Give me a release ghosts button.
It's not that bad :) It recovers 20 if it can. It releases what it can't recover i.e. old ones.

EDIT: I have wondered how you ghost so many ... is it because of corrupt client_state because of the large amount of tasks it is trying to handle?


Sometimes one of the GPUs goes to an error state and all started apps begin to say 'can not determine number of CPUs' and the tasks error out. If I hit reset project then before they are uploaded they become ghosts. That is my explanation.
2) Message boards : Number crunching : Panic Mode On (108) Server Problems? (Message 1905212)
Posted 8 days ago by Profile petri33Project Donor
Post:
Wed 06 Dec 2017 10:52:17 PM EET | SETI@home | Project has no tasks available
Seem like none have been splut to my machine. (split, splat splut :) )
If you let loose your pile of ghosted tasks you would have a better chance of getting more :D


Manually releasing ghosts 20 at a time. Yeah.
Give me a release ghosts button.
3) Message boards : Number crunching : Panic Mode On (108) Server Problems? (Message 1905178)
Posted 9 days ago by Profile petri33Project Donor
Post:
Wed 06 Dec 2017 10:52:17 PM EET | SETI@home | Project has no tasks available

Seem like none have been splut to my machine. (split, splat splut :) )
4) Message boards : Number crunching : Panic Mode On (108) Server Problems? (Message 1900306)
Posted 10 Nov 2017 by Profile petri33Project Donor
Post:
Just run out of my CPU cache. The GPU cache was dry when I got home from work several hours ago...
[EDIT]
... and 600 000+ ready to send. Could we have some Arecibo vlars too. Pleeeeease.
5) Message boards : Number crunching : Linux CUDA 'Special' App finally available, featuring Low CPU use (Message 1899046)
Posted 4 Nov 2017 by Profile petri33Project Donor
Post:

p.s. What is a command line option -spike_fft_limit 4096 or similar (can not remember it right now) in SoG?

Petri


It shifts threshold for switching between 2 Spike computation strategies. One computes whole spike on single thread (so, 1D grid), another uses reduction and distributes computation over few workitems (threads) so 2D grid (with overheadon reduction though) so, for some matrix geometry one kernel better, for some - another. And this option allows user to move threshold for switching between them.
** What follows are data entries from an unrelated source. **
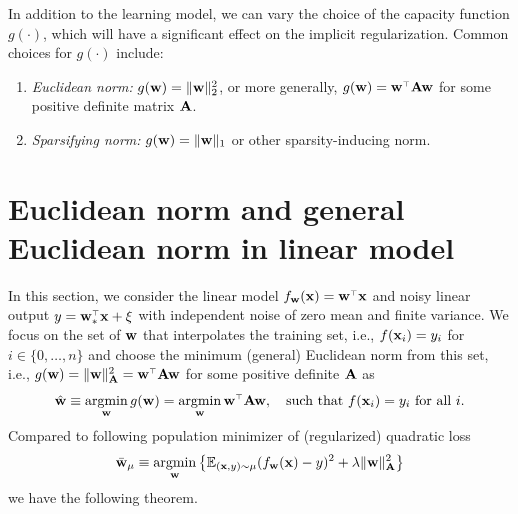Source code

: \documentclass[11pt]{article}
\begin{document}
In addition to the learning model, we can vary the choice of the
capacity function $g(\cdot)$, which will have a significant effect on
the implicit regularization. Common choices for $g(\cdot)$ include:
\begin{enumerate}
  \item \emph{Euclidean norm:} $g(\mathbf w) = \|\mathbf w\|_2^2$, or more
    generally, $g(\w)=\w^\top \A \w$ for some positive definite matrix $\mathbf A$.
    \item \emph{Sparsifying norm:} $g(\mathbf w)=\|\mathbf w\|_1$ or other sparsity-inducing norm.
\end{enumerate}

\section{Euclidean norm and general Euclidean norm in linear model}

In this section, we consider the linear model $f_\w(\x) = \w^\top \x$ and noisy linear output $y = \w_*^\top \x + \xi$ with independent noise of zero mean and finite variance. We focus on the set of $\mathbf w$ that interpolates the training set, i.e., $f(\mathbf x_i) = y_i$ for $i \in \{0, \ldots, n\}$ and choose the minimum (general) Euclidean norm from this set, i.e., $g(\w) = \| \w \|_\A^2 = \w^\top \A \w$ for some positive definite $\mathbf A$ as
\[
  \hat \w \equiv \argmin_\w g(\w) = \argmin_\w \w^\top \A \w, \quad \textmd{such that $f(\x_i) = y_i$ for all $i$}.
\]
Compared to following population minimizer of (regularized) quadratic loss
\[
  \bar {\mathbf w}_\mu \equiv \operatorname*{\mathop{\mathrm{argmin}}}_\mathbf w \left\{ \mathbb E_{(\mathbf x,y) \sim \mu} (f_\mathbf w(\mathbf x) - y)^2 + \lambda \| \mathbf w \|_\mathbf A^2 \right\}
\]
we have the following theorem.
\end{document}
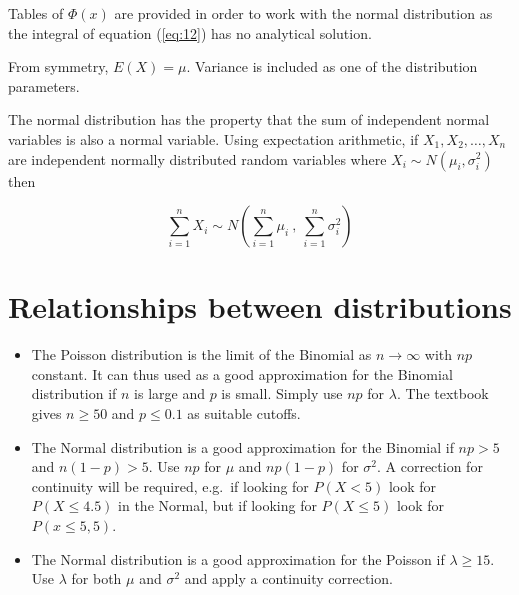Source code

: \documentclass[a5paper]{article}
\begin{document}
Tables of $\Phi(x)$ are provided in order to work with the normal distribution
as the integral of equation (\ref{eq:12}) has no analytical solution.

From symmetry, $E(X)=\mu$. Variance is included as one of the distribution
parameters.

The normal distribution has the property that the sum of independent normal
variables is also a normal variable. Using expectation arithmetic, if $X_1, X_2,
\ldots, X_n$ are independent normally distributed random variables where
$X_i\sim N(\mu_i, \sigma_i^2)$ then

\begin{equation}
  \sum_{i=1}^{n}X_i \sim N\left(\sum_{i=1}^{n}\mu_i\ ,\ \sum_{i=1}^{n}\sigma_i^2\right)
\end{equation}

\section{Relationships between distributions}
\begin{itemize}
\item The Poisson distribution is the limit of the Binomial as
  $n\rightarrow\infty$ with $np$ constant. It can thus used as a good
  approximation for the Binomial distribution if $n$ is large and $p$ is small.
  Simply use $np$ for $\lambda$.
  The textbook gives \mbox{$n\ge 50$} and $p\le 0.1$ as suitable cutoffs.
\item The Normal distribution is a good approximation for the Binomial if $np>5$
  and $n(1-p)>5$. Use $np$ for $\mu$ and $np(1-p)$ for $\sigma^2$. A correction
  for continuity will be required, e.g.\ if looking for \mbox{$P(X<5)$} look for $P(X\le
  4.5)$ in the Normal, but if looking for $P(X\le5)$ look for $P(x\le 5,5)$.
\item The Normal distribution is a good approximation for the Poisson if
  $\lambda\ge 15$. Use $\lambda$ for both $\mu$ and $\sigma^2$ and apply a
  continuity correction.
\end{itemize}
\end{document}
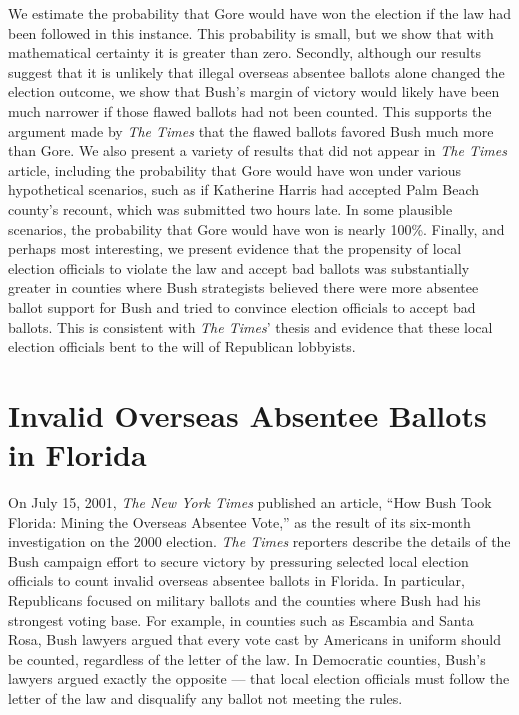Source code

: \documentclass[11pt,titlepage]{article}
\begin{document}
We estimate the probability that Gore would have won the election if
the law had been followed in this instance.  This probability is
small, but we show that with mathematical certainty it is greater than
zero.  Secondly, although our results suggest that it is unlikely that
illegal overseas absentee ballots alone changed the election outcome,
we show that Bush's margin of victory would likely have been much
narrower if those flawed ballots had not been counted.  This supports
the argument made by \emph{The Times} that the flawed ballots favored
Bush much more than Gore.  We also present a variety of results that
did not appear in \emph{The Times} article, including the probability
that Gore would have won under various hypothetical scenarios, such as
if Katherine Harris had accepted Palm Beach county's recount, which
was submitted two hours late.  In some plausible scenarios, the
probability that Gore would have won is nearly 100\%.  Finally, and
perhaps most interesting, we present evidence that the propensity of
local election officials to violate the law and accept bad ballots was
substantially greater in counties where Bush strategists believed
there were more absentee ballot support for Bush and tried to convince
election officials to accept bad ballots.  This is consistent with
\emph{The Times}' thesis and evidence that these local election
officials bent to the will of Republican lobbyists.

\section{Invalid Overseas Absentee Ballots in Florida} \label{s:ballots}

On July 15, 2001, \textit{The New York Times} published an article,
``How Bush Took Florida: Mining the Overseas Absentee Vote,'' as the
result of its six-month investigation on the 2000 election.  \emph{The
  Times} reporters describe the details of the Bush campaign effort to
secure victory by pressuring selected local election officials to
count invalid overseas absentee ballots in Florida.  In particular,
Republicans focused on military ballots and the counties where Bush
had his strongest voting base.  For example, in counties such as
Escambia and Santa Rosa, Bush lawyers argued that every vote cast by
Americans in uniform should be counted, regardless of the letter of
the law.  In Democratic counties, Bush's lawyers argued exactly the
opposite --- that local election officials must follow the letter of
the law and disqualify any ballot not meeting the rules.
\end{document}
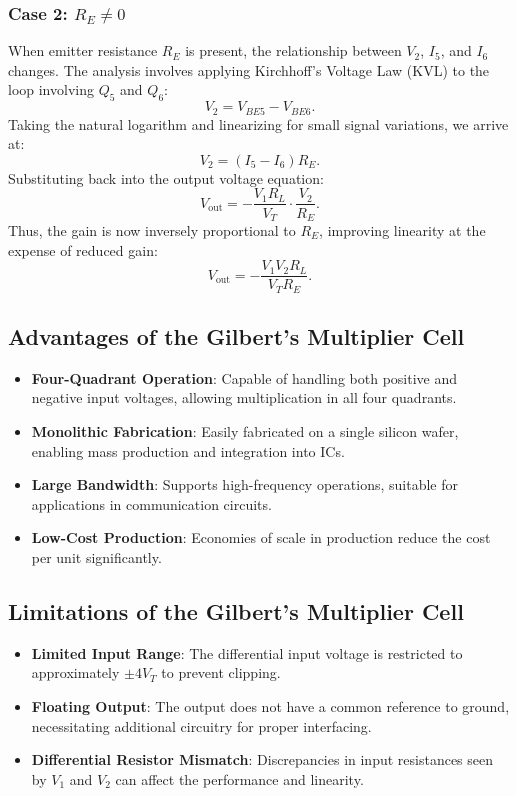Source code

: \documentclass[a4paper,9pt,twoside,openany,twocolumn]{memoir}
\begin{document}
\subsubsection{Case 2: $R_E \neq 0$}
When emitter resistance $R_E$ is present, the relationship between $V_2$, $I_5$, and $I_6$ changes. The analysis involves applying Kirchhoff's Voltage Law (KVL) to the loop involving $Q_5$ and $Q_6$:
\[
V_2 = V_{BE5} - V_{BE6}.
\]
Taking the natural logarithm and linearizing for small signal variations, we arrive at:
\[
V_2 = (I_5 - I_6) R_E.
\]
Substituting back into the output voltage equation:
\[
V_{\text{out}} = -\frac{V_1 R_L}{V_T} \cdot \frac{V_2}{R_E}.
\]
Thus, the gain is now inversely proportional to $R_E$, improving linearity at the expense of reduced gain:
\[
V_{\text{out}} = -\frac{V_1 V_2 R_L}{V_T R_E}.
\]

\subsection{Advantages of the Gilbert's Multiplier Cell}
\begin{itemize}
    \item \textbf{Four-Quadrant Operation}: Capable of handling both positive and negative input voltages, allowing multiplication in all four quadrants.
    \item \textbf{Monolithic Fabrication}: Easily fabricated on a single silicon wafer, enabling mass production and integration into ICs.
    \item \textbf{Large Bandwidth}: Supports high-frequency operations, suitable for applications in communication circuits.
    \item \textbf{Low-Cost Production}: Economies of scale in production reduce the cost per unit significantly.
\end{itemize}

\subsection{Limitations of the Gilbert's Multiplier Cell}
\begin{itemize}
    \item \textbf{Limited Input Range}: The differential input voltage is restricted to approximately $\pm 4V_T$ to prevent clipping.
    \item \textbf{Floating Output}: The output does not have a common reference to ground, necessitating additional circuitry for proper interfacing.
    \item \textbf{Differential Resistor Mismatch}: Discrepancies in input resistances seen by $V_1$ and $V_2$ can affect the performance and linearity.
\end{itemize}
\end{document}
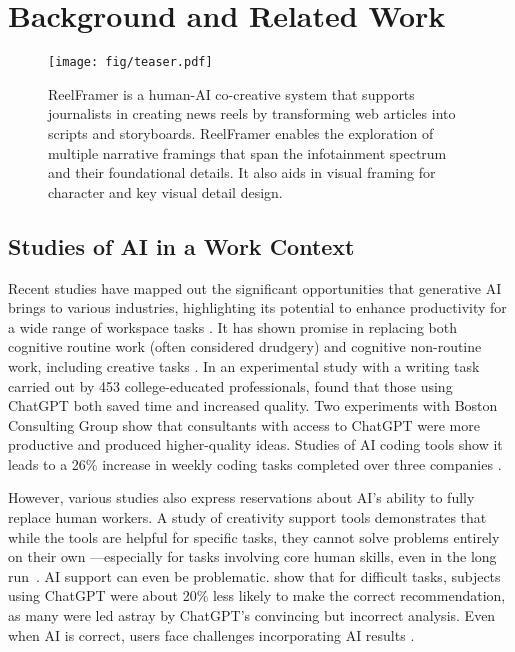 \section{Background and Related Work}

\begin{figure*}
\centering
\texttt{[image: fig/teaser.pdf]}
\caption{
ReelFramer is a human-AI co-creative system that supports journalists in creating news reels by transforming web articles into scripts and storyboards.
ReelFramer enables the exploration of multiple narrative framings that span the infotainment spectrum and their foundational details. 
It also aids in visual framing for character and key visual detail design.
}
\label{fig:teaser}
\end{figure*}

\subsection{Studies of AI in a Work Context}

Recent studies have mapped out the significant opportunities that generative AI brings to various industries, highlighting its potential to enhance productivity for a wide range of workspace tasks \cite{brynjolfsson2023generative, scienceproductivity}. 
It has shown promise in replacing both cognitive routine work (often considered drudgery) and cognitive non-routine work, including creative tasks \cite{bouschery2023augmenting}.
In an experimental study with a writing task carried out by 453 college-educated professionals, \citet{scienceproductivity} found that those using ChatGPT both saved time and increased quality.
Two experiments with Boston Consulting Group \cite{dell2023navigating} show that consultants with access to ChatGPT were more productive and produced higher-quality ideas.
Studies of AI coding tools show it leads to a 26\% increase in weekly coding tasks completed over three companies \cite{Cui_2024, peng2023impact}.

However, various studies also express reservations about AI's ability to fully replace human workers. 
A study of creativity support tools demonstrates that while the tools are helpful for specific tasks, they cannot solve problems entirely on their own \cite{tao2023ai}---especially for tasks involving core human skills, even in the long run~\cite{long2024novelty}. 
AI support can even be problematic. 
\citet{dell2023navigating} show that for difficult tasks, subjects using ChatGPT were about 20\% less likely to make the correct recommendation, as many were led astray by ChatGPT's convincing but incorrect analysis. 
Even when AI is correct, users face challenges incorporating AI results \cite{Kim2024}. 

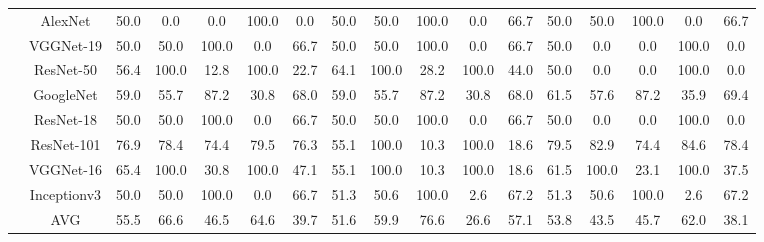 \documentclass[12pt,italian]{article}
\begin{document}
\begin{tiny}
\begin{longtable}{lcccccccccccccccc}
& AlexNet & 50.0 &  0.0 &  0.0 & 100.0 &  0.0 & 50.0 & 50.0 & 100.0 &  0.0 & 66.7 & 50.0 & 50.0 & 100.0 &  0.0 & 66.7 \\ 
& VGGNet-19 & 50.0 & 50.0 & 100.0 &  0.0 & 66.7 & 50.0 & 50.0 & 100.0 &  0.0 & 66.7 & 50.0 &  0.0 &  0.0 & 100.0 &  0.0 \\ 
& ResNet-50 & 56.4 & 100.0 & 12.8 & 100.0 & 22.7 & 64.1 & 100.0 & 28.2 & 100.0 & 44.0 & 50.0 &  0.0 &  0.0 & 100.0 &  0.0 \\ 
& GoogleNet & 59.0 & 55.7 & 87.2 & 30.8 & 68.0 & 59.0 & 55.7 & 87.2 & 30.8 & 68.0 & 61.5 & 57.6 & 87.2 & 35.9 & 69.4 \\ 
& ResNet-18 & 50.0 & 50.0 & 100.0 &  0.0 & 66.7 & 50.0 & 50.0 & 100.0 &  0.0 & 66.7 & 50.0 &  0.0 &  0.0 & 100.0 &  0.0 \\ 
& ResNet-101 & 76.9 & 78.4 & 74.4 & 79.5 & 76.3 & 55.1 & 100.0 & 10.3 & 100.0 & 18.6 & 79.5 & 82.9 & 74.4 & 84.6 & 78.4 \\ 
& VGGNet-16 & 65.4 & 100.0 & 30.8 & 100.0 & 47.1 & 55.1 & 100.0 & 10.3 & 100.0 & 18.6 & 61.5 & 100.0 & 23.1 & 100.0 & 37.5 \\ 
& Inceptionv3 & 50.0 & 50.0 & 100.0 &  0.0 & 66.7 & 51.3 & 50.6 & 100.0 &  2.6 & 67.2 & 51.3 & 50.6 & 100.0 &  2.6 & 67.2 \\ 
\hline
& AVG & 55.5 & 66.6 & 46.5 & 64.6 & 39.7 & 51.6 & 59.9 & 76.6 & 26.6 & 57.1 & 53.8 & 43.5 & 45.7 & 62.0 & 38.1 \\ 
\hline
\bottomrule
\end{longtable} 

 \pagebreak 
\end{tiny} 
 
\end{document}
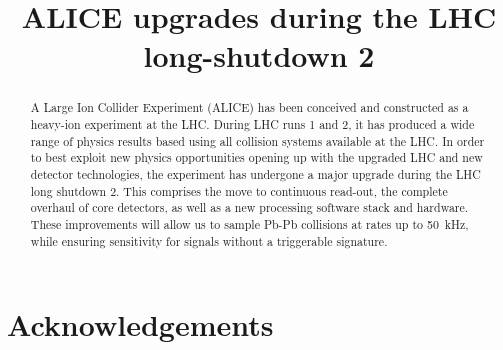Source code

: \documentclass[ALICE,manyauthors]{cernphprep}
\begin{document}
\begin{titlepage}

\title{ALICE upgrades during the LHC long-shutdown 2}


\begin{abstract}
A Large Ion Collider Experiment (ALICE) has been conceived and constructed as a heavy-ion experiment at the LHC. During LHC runs 1 and 2, it has produced a wide range of physics results based using all collision systems available at the LHC.
In order to best exploit new physics opportunities opening up with the upgraded LHC and new detector technologies, the experiment has undergone a major upgrade during the LHC long shutdown 2. This comprises the move to continuous read-out, the complete overhaul of core detectors, as well as a new processing software stack and hardware. 
These improvements will allow us to sample Pb-Pb collisions at rates up to \SI{50}{\kilo\hertz}, while ensuring sensitivity for signals without a triggerable signature.
\end{abstract}
\end{titlepage}

\setcounter{page}{2} %

\tableofcontents
\listoffigures
\listoftables















\cleardoublepage
\newenvironment{acknowledgement}{\relax}{\relax}
\begin{acknowledgement}
\section*{Acknowledgements}
%
\end{acknowledgement}
\end{document}
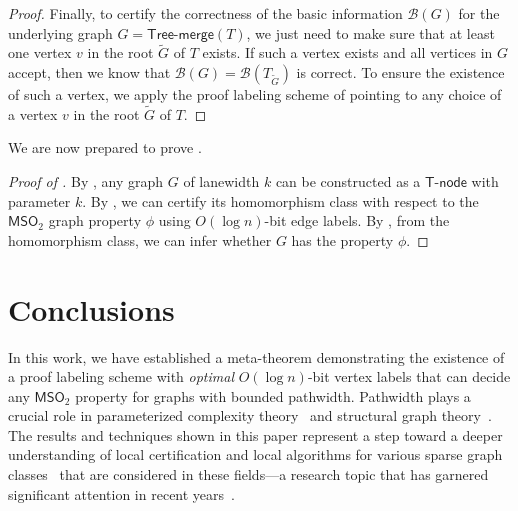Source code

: \documentclass[11pt]{article}
\theoremstyle{definition}
\theoremstyle{remark}
\newcommand{\MSO}{\mathsf{MSO}_2}
\newcommand{\tmerge}{\mathsf{Tree}\text{-}\mathsf{merge}}
\newcommand{\tnode}{\mathsf{T}\text{-}\mathsf{node}}
\begin{document}
\begin{proof}
 Finally, to certify the correctness of the basic information $\mathcal{B}(G)$ for the underlying graph $G = \tmerge(T)$, we just need to make sure that at least one vertex $v$ in the root $\tilde{G}$ of $T$ exists. If such a vertex exists and all vertices in $G$ accept, then we know that $\mathcal{B}(G) = \mathcal{B}(T_{\tilde{G}})$ is correct. To ensure the existence of such a vertex, we apply the proof labeling scheme of  pointing to any choice of a vertex $v$ in the root $\tilde{G}$ of $T$.
\end{proof}

We are now prepared to prove .

\begin{proof}[Proof of ]
By , any graph $G$ of lanewidth $k$ can be constructed as a $\tnode$ with parameter $k$. By , we can certify its homomorphism class with respect to the $\MSO$ graph property $\phi$ using $O(\log n)$-bit edge labels. By , from the homomorphism class, we can infer whether $G$ has the property $\phi$.
\end{proof}

\section{Conclusions}\label{sect:conclusion}
In this work, we have established a meta-theorem demonstrating the existence of a proof labeling scheme with \emph{optimal} $O(\log n)$-bit vertex labels that can decide any $\MSO$ property for graphs with bounded pathwidth. Pathwidth plays a crucial role in parameterized complexity theory~\cite{downey27082016} and structural graph theory~\cite{kawarabayashi2007some,lovasz2006graph}. The results and techniques shown in this paper represent a step toward a deeper understanding of local certification and local algorithms for various sparse graph classes~\cite{nevsetvril2012sparsity} that are considered in these fields---a research topic that has garnered significant attention in recent years~\cite{bousquet2024local,ESPERET202268,esperet_et_al:LIPIcs.ICALP.2022.58,feuilloley2022can,feuilloley2021compact,feuilloley2023local,fomin2024distributed,fraigniaud2024meta,naor2020power,nevsetvril2016distributed}.
\end{document}
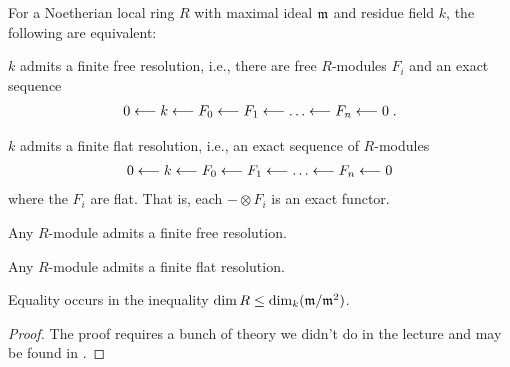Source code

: \documentclass[a4paper,parskip=half,numbers=enddot, DIV=12]{scrreprt}
\begin{document}
\begin{thm}[Serre] 
    For a Noetherian local ring $R$ with maximal ideal $\mathfrak{m}$ and residue field $k$, the following are equivalent:
    \begin{alphanumerate}
    \item 
        $k$ admits a finite free resolution, i.e., there are free $R$-modules $F_i$ and an exact sequence
            \begin{align*}
                0 \lmorphism k \lmorphism F_0 \lmorphism F_1 \lmorphism \ldots \lmorphism F_n \lmorphism 0\;.
            \end{align*}
    \item 
        $k$ admits a finite flat resolution, i.e., an exact sequence of $R$-modules
            \begin{align*}
                0 \lmorphism k \lmorphism F_0 \lmorphism F_1 \lmorphism \ldots \lmorphism F_n \lmorphism 0
            \end{align*}
        where the $F_i$ are flat. That is, each $-\otimes F_i$ is an exact functor.
    \item 
        Any $R$-module admits a finite free resolution.
    \item 
        Any $R$-module admits a finite flat resolution.
    \item 
        Equality occurs in the inequality $\dim R \leq \dim_k (\mathfrak{m}/\mathfrak{m}^2)$.
    \end{alphanumerate}
\end{thm}
\begin{proof}
	The proof requires a bunch of theory we didn't do in the lecture and may be found in \cite[Theorem~1]{homalg}.
\end{proof}
\end{document}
Thank you for the explanation.

Petri
6) Message boards : Number crunching : Linux CUDA 'Special' App finally available, featuring Low CPU use (Message 1898604)
Posted 1 Nov 2017 by Profile petri33Project Donor
Post:
Well, Petri says it's because his newer Apps are finding signals in the first chirp whereas the other Apps aren't. It is something in the newer Apps, he's just not sure what.
Other than that, the full zi3xs3 runs nicely on the Pascal GPUs.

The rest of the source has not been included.